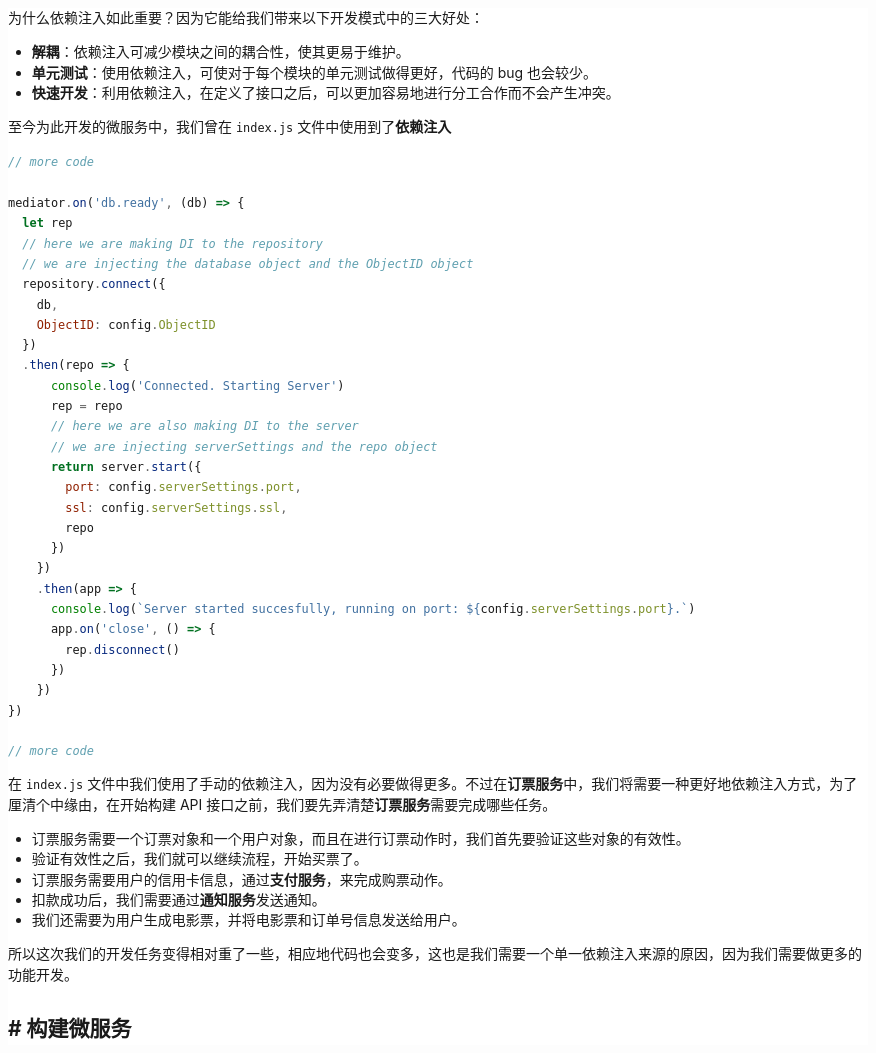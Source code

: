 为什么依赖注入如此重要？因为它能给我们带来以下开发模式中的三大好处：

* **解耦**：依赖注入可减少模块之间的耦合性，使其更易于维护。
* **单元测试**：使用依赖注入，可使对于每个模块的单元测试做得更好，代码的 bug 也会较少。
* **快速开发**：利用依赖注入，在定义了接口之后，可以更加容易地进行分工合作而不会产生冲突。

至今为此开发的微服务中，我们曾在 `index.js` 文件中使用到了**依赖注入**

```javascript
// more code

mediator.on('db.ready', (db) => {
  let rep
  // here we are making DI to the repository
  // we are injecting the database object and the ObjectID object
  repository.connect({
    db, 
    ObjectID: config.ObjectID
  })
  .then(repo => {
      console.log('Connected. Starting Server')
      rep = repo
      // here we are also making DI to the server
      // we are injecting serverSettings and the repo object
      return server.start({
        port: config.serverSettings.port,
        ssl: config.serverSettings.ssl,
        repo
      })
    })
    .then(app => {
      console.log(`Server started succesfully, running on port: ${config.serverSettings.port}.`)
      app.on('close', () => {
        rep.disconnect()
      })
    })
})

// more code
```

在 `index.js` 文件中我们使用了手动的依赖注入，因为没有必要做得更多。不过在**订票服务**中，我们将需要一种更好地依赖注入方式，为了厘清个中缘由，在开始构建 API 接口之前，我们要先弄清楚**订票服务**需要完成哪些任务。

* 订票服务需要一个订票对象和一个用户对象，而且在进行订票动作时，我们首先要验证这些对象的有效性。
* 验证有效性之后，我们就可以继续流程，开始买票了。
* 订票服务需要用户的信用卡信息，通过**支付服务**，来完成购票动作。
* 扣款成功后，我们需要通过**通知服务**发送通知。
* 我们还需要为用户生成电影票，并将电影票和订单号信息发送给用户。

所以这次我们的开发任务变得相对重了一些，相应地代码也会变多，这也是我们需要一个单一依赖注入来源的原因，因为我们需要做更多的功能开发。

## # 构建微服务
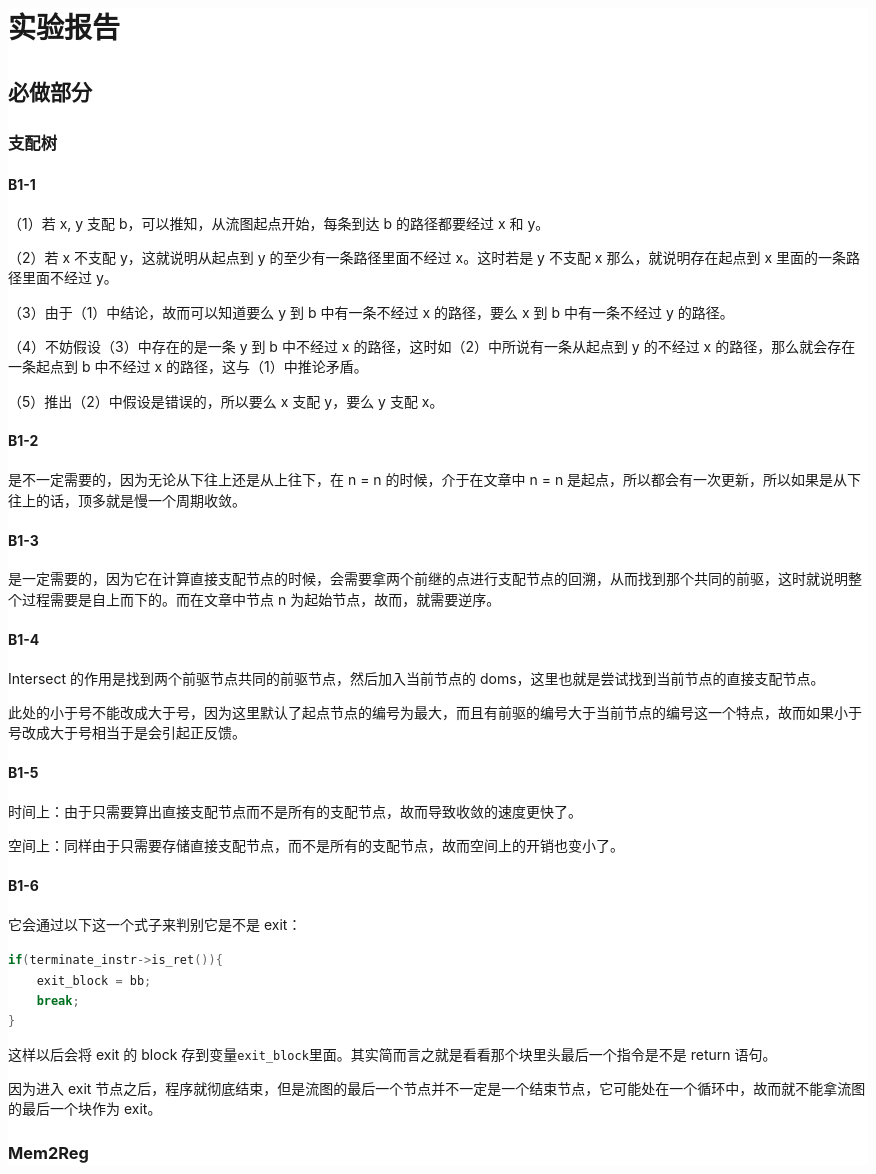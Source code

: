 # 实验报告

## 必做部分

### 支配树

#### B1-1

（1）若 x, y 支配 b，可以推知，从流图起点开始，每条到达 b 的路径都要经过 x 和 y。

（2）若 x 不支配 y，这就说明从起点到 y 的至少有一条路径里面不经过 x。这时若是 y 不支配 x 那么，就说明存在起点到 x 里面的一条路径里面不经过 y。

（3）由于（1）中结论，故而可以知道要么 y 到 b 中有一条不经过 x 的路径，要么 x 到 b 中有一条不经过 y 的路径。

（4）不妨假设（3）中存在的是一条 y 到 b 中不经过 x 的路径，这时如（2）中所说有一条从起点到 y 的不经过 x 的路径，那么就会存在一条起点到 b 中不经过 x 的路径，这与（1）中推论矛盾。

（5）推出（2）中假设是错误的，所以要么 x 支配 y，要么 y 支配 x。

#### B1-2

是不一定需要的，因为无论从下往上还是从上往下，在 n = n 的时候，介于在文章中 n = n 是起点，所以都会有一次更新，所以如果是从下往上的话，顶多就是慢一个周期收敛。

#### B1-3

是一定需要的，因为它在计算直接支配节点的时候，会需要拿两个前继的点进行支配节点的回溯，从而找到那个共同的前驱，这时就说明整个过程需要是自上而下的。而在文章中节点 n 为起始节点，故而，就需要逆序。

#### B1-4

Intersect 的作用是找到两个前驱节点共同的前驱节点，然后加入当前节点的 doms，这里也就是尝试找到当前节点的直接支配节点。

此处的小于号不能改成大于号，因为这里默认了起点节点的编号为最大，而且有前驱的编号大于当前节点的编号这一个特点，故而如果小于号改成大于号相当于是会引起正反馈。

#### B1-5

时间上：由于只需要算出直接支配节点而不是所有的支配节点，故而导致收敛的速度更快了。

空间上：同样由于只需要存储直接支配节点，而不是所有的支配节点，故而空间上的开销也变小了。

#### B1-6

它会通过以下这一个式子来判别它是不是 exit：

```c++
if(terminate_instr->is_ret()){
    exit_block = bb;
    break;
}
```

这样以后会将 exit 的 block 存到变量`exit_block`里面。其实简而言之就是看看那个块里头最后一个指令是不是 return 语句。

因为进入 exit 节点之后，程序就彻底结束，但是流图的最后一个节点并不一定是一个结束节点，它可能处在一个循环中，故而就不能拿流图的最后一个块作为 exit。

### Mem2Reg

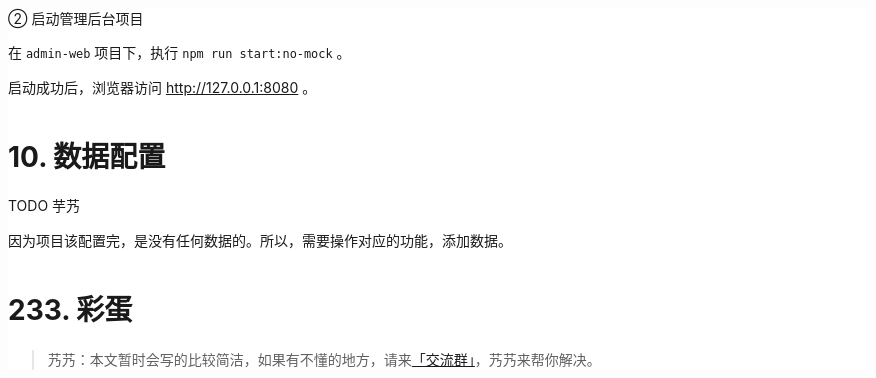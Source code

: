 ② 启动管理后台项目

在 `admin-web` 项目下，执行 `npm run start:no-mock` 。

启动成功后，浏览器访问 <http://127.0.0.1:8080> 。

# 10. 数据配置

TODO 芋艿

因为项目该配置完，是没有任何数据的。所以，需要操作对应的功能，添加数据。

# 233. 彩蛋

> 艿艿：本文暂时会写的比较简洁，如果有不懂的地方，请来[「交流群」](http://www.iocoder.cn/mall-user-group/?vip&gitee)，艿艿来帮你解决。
· · · · ·
What this task involves. Make an exact copy of the listing above. Its pictures are not needed.

Result below.
Source code

: 为什么依赖注入如此重要？因为它能给我们带来以下开发模式中的三大好处：

* **解耦**：依赖注入可减少模块之间的耦合性，使其更易于维护。
* **单元测试**：使用依赖注入，可使对于每个模块的单元测试做得更好，代码的 bug 也会较少。
* **快速开发**：利用依赖注入，在定义了接口之后，可以更加容易地进行分工合作而不会产生冲突。

至今为此开发的微服务中，我们曾在 `index.js` 文件中使用到了**依赖注入**

```javascript
// more code

mediator.on('db.ready', (db) => {
  let rep
  // here we are making DI to the repository
  // we are injecting the database object and the ObjectID object
  repository.connect({
    db, 
    ObjectID: config.ObjectID
  })
  .then(repo => {
      console.log('Connected. Starting Server')
      rep = repo
      // here we are also making DI to the server
      // we are injecting serverSettings and the repo object
      return server.start({
        port: config.serverSettings.port,
        ssl: config.serverSettings.ssl,
        repo
      })
    })
    .then(app => {
      console.log(`Server started succesfully, running on port: ${config.serverSettings.port}.`)
      app.on('close', () => {
        rep.disconnect()
      })
    })
})

// more code
```

在 `index.js` 文件中我们使用了手动的依赖注入，因为没有必要做得更多。不过在**订票服务**中，我们将需要一种更好地依赖注入方式，为了厘清个中缘由，在开始构建 API 接口之前，我们要先弄清楚**订票服务**需要完成哪些任务。

* 订票服务需要一个订票对象和一个用户对象，而且在进行订票动作时，我们首先要验证这些对象的有效性。
* 验证有效性之后，我们就可以继续流程，开始买票了。
* 订票服务需要用户的信用卡信息，通过**支付服务**，来完成购票动作。
* 扣款成功后，我们需要通过**通知服务**发送通知。
* 我们还需要为用户生成电影票，并将电影票和订单号信息发送给用户。

所以这次我们的开发任务变得相对重了一些，相应地代码也会变多，这也是我们需要一个单一依赖注入来源的原因，因为我们需要做更多的功能开发。

## # 构建微服务
Source code

: # 实验报告

## 必做部分

### 支配树

#### B1-1

（1）若 x, y 支配 b，可以推知，从流图起点开始，每条到达 b 的路径都要经过 x 和 y。

（2）若 x 不支配 y，这就说明从起点到 y 的至少有一条路径里面不经过 x。这时若是 y 不支配 x 那么，就说明存在起点到 x 里面的一条路径里面不经过 y。

（3）由于（1）中结论，故而可以知道要么 y 到 b 中有一条不经过 x 的路径，要么 x 到 b 中有一条不经过 y 的路径。

（4）不妨假设（3）中存在的是一条 y 到 b 中不经过 x 的路径，这时如（2）中所说有一条从起点到 y 的不经过 x 的路径，那么就会存在一条起点到 b 中不经过 x 的路径，这与（1）中推论矛盾。

（5）推出（2）中假设是错误的，所以要么 x 支配 y，要么 y 支配 x。

#### B1-2

是不一定需要的，因为无论从下往上还是从上往下，在 n = n 的时候，介于在文章中 n = n 是起点，所以都会有一次更新，所以如果是从下往上的话，顶多就是慢一个周期收敛。

#### B1-3

是一定需要的，因为它在计算直接支配节点的时候，会需要拿两个前继的点进行支配节点的回溯，从而找到那个共同的前驱，这时就说明整个过程需要是自上而下的。而在文章中节点 n 为起始节点，故而，就需要逆序。

#### B1-4

Intersect 的作用是找到两个前驱节点共同的前驱节点，然后加入当前节点的 doms，这里也就是尝试找到当前节点的直接支配节点。

此处的小于号不能改成大于号，因为这里默认了起点节点的编号为最大，而且有前驱的编号大于当前节点的编号这一个特点，故而如果小于号改成大于号相当于是会引起正反馈。

#### B1-5

时间上：由于只需要算出直接支配节点而不是所有的支配节点，故而导致收敛的速度更快了。

空间上：同样由于只需要存储直接支配节点，而不是所有的支配节点，故而空间上的开销也变小了。

#### B1-6

它会通过以下这一个式子来判别它是不是 exit：

```c++
if(terminate_instr->is_ret()){
    exit_block = bb;
    break;
}
```

这样以后会将 exit 的 block 存到变量`exit_block`里面。其实简而言之就是看看那个块里头最后一个指令是不是 return 语句。

因为进入 exit 节点之后，程序就彻底结束，但是流图的最后一个节点并不一定是一个结束节点，它可能处在一个循环中，故而就不能拿流图的最后一个块作为 exit。

### Mem2Reg

Source code

: ② 启动管理后台项目

在 `admin-web` 项目下，执行 `npm run start:no-mock` 。

启动成功后，浏览器访问 <http://127.0.0.1:8080> 。

# 10. 数据配置

TODO 芋艿

因为项目该配置完，是没有任何数据的。所以，需要操作对应的功能，添加数据。

# 233. 彩蛋

> 艿艿：本文暂时会写的比较简洁，如果有不懂的地方，请来[「交流群」](http://www.iocoder.cn/mall-user-group/?vip&gitee)，艿艿来帮你解决。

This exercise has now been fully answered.